Nous venons de réunir les outils pour comprendre ce qui définit l'individu. C'est-à-dire, cet être en interaction sociale et en représentation (personnage). Pour éclairer notre projet de compréhension du changement observé, nous allons chercher, si parmi les différents caractères de cet individu vus dans le chapitre précédent, il en est qui soient des particularités objectivables au regard de notre question de départ.

Ainsi, parmi ces caractères, nous retenons le fait de la sociabilité de l'individu. Il découle du concept de sociabilité que l'individu présente un trait particulier de relation pour se révéler à l'autre, se positionner par rapport à l'autre ; c'est le fait de s'identifier et d'identifier. Pour Mead, la genèse de l'identité se construit par rapport à « l'autre généralisé »97(*) ; c'est-à-dire dans un rapport à autrui. Nous allons donc aborder le phénomène de changement sous l'angle de l'identité. Particulièrement, nous développerons un de ses mécanismes, l'identification98(*). Parce-que si l'identité désigne « ce qui chez quelqu'un est conservé »99(*), l'identification renvoie davantage à des transformations identitaires et témoigne de changements sous diverses formes. « S'il [(l'individu)] est victime de rejet ou de dévalorisation [...] il peut vouloir restaurer son image (restauration identitaire). Il peut parfois rechercher une reconnaissance sociale et la légitimation de son itinéraire (confirmation identitaire) ou se préparer à de nouvelles opportunités (flexibilité identitaire) »100(*) Mais ceci est possible uniquement parce-qu'il y a "un autre". Donc, le rapport à autrui est essentiel dans la formation de l'identité de l'individu. A partir de là, aborder l'identité sera propre à faire apparaître un lien spécifique entre la personne et autrui : l'identification.
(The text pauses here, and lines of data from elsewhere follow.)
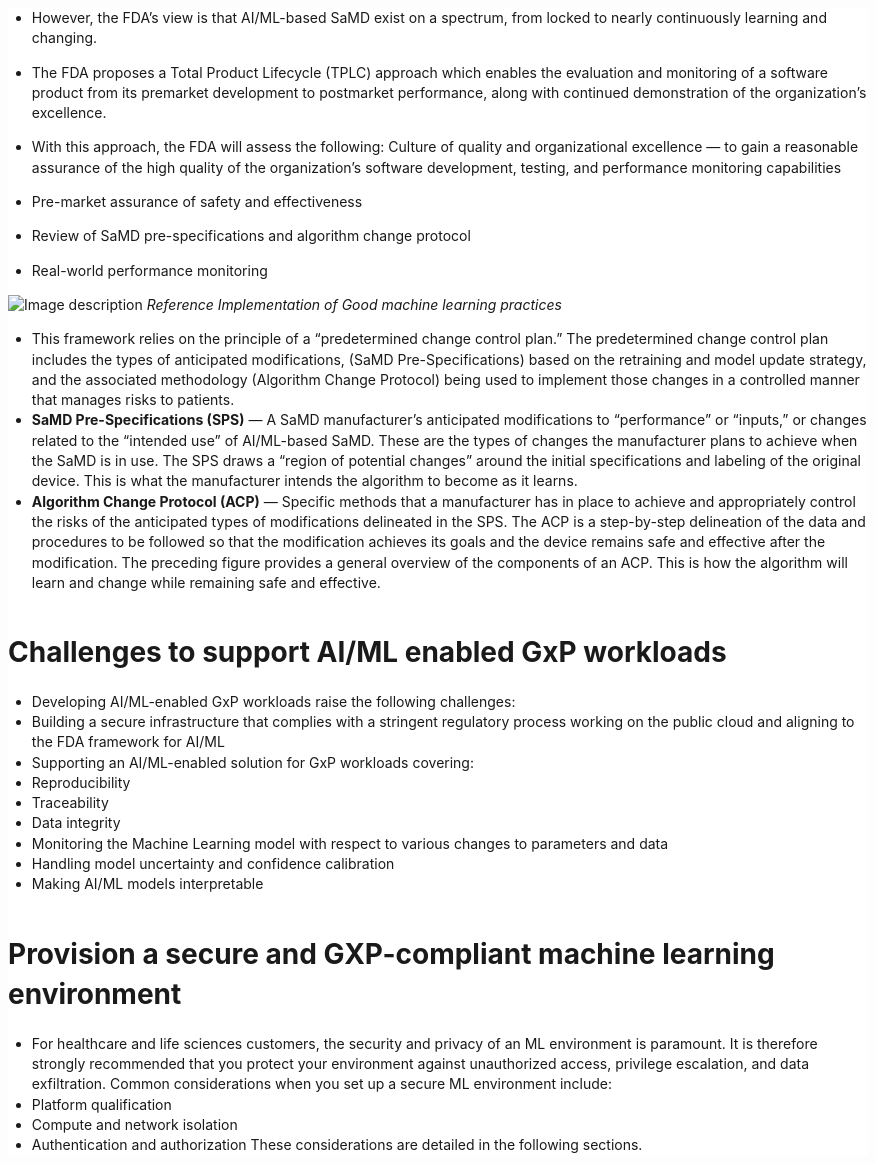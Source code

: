 * However, the FDA’s view is that AI/ML-based SaMD exist on a spectrum, from locked to nearly continuously learning and changing.

* The FDA proposes a Total Product Lifecycle (TPLC) approach which enables the evaluation and monitoring of a software product from its premarket development to postmarket performance, along with continued demonstration of the organization’s excellence.

* With this approach, the FDA will assess the following:
Culture of quality and organizational excellence — to gain a reasonable assurance of the high quality of the organization’s software development, testing, and performance monitoring capabilities
 * Pre-market assurance of safety and effectiveness
 * Review of SaMD pre-specifications and algorithm change protocol
 * Real-world performance monitoring


![Image description](https://cdn.hashnode.com/res/hashnode/image/upload/v1641184242999/RmQCPf748.png)
*Reference Implementation of Good machine learning practices* 

* This framework relies on the principle of a “predetermined change control plan.” The predetermined change control plan includes the types of anticipated modifications, (SaMD Pre-Specifications) based on the retraining and model update strategy, and the associated methodology (Algorithm Change Protocol) being used to implement those changes in a controlled manner that manages risks to patients.
 * **SaMD Pre-Specifications (SPS)** — A SaMD manufacturer’s anticipated modifications to “performance” or “inputs,” or changes related to the “intended use” of AI/ML-based SaMD. These are the types of changes the manufacturer plans to achieve when the SaMD is in use. The SPS draws a “region of potential changes” around the initial specifications and labeling of the original device. This is what the manufacturer intends the algorithm to become as it learns.
 * **Algorithm Change Protocol (ACP)** — Specific methods that a manufacturer has in place to achieve and appropriately control the risks of the anticipated types of modifications delineated in the SPS. The ACP is a step-by-step delineation of the data and procedures to be followed so that the modification achieves its goals and the device remains safe and effective after the modification. 
The preceding figure provides a general overview of the components of an ACP. This is how the algorithm will learn and change while remaining safe and effective.


# Challenges to support AI/ML enabled GxP workloads

* Developing AI/ML-enabled GxP workloads raise the following challenges:
 * Building a secure infrastructure that complies with a stringent regulatory process working on the public cloud and aligning to the FDA framework for AI/ML
 * Supporting an AI/ML-enabled solution for GxP workloads covering:
  * Reproducibility
  * Traceability
  * Data integrity
 * Monitoring the Machine Learning model with respect to various changes to parameters and data
  * Handling model uncertainty and confidence calibration
  * Making AI/ML models interpretable

# Provision a secure and GXP-compliant machine learning environment

* For healthcare and life sciences customers, the security and privacy of an ML environment is paramount. It is therefore strongly recommended that you protect your environment against unauthorized access, privilege escalation, and data exfiltration. Common considerations when you set up a secure ML environment include:
 * Platform qualification
 * Compute and network isolation
 * Authentication and authorization
These considerations are detailed in the following sections.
C'est cette perspective de lien spécifique qui est intéressante pour la compréhension du changement et que nous allons développer dans le chapitre suivant.

Mais si nous relevons l'identification pour construire notre recherche, il convient de s'intéresser à d'autres aspects du concept. En effet, s'il y avait identité seulement là où il y a autrui, il faudrait rejeter l'identification par rapport à un lieu, par exemple. « Ce que je suis. A ne pas confondre avec "qui je suis". Etant né quelque part, je m'identifie à une langue, une nation, une confession, etc. Mais je ne suis pour rien dans ce que je suis : on ne choisit pas son identité. »101(*) De même, il faudrait évincer l'identification de soi pour les autres et inversement. Autrement dit, ce qui fait « l'ensemble des catégorisations qui permettent de reconnaître les autres. »102(*) C'est-à-dire, les cartes d'identité, relevés bancaires, par exemples. Autant de "papiers", "d'écritures" à porter sur soi, qui gouvernent nos rapports sociaux, dessinent une administration domestique et révèlent des pratiques quotidiennes. De la même manière, il faudrait abandonner la marque identitaire qu'est la fonction.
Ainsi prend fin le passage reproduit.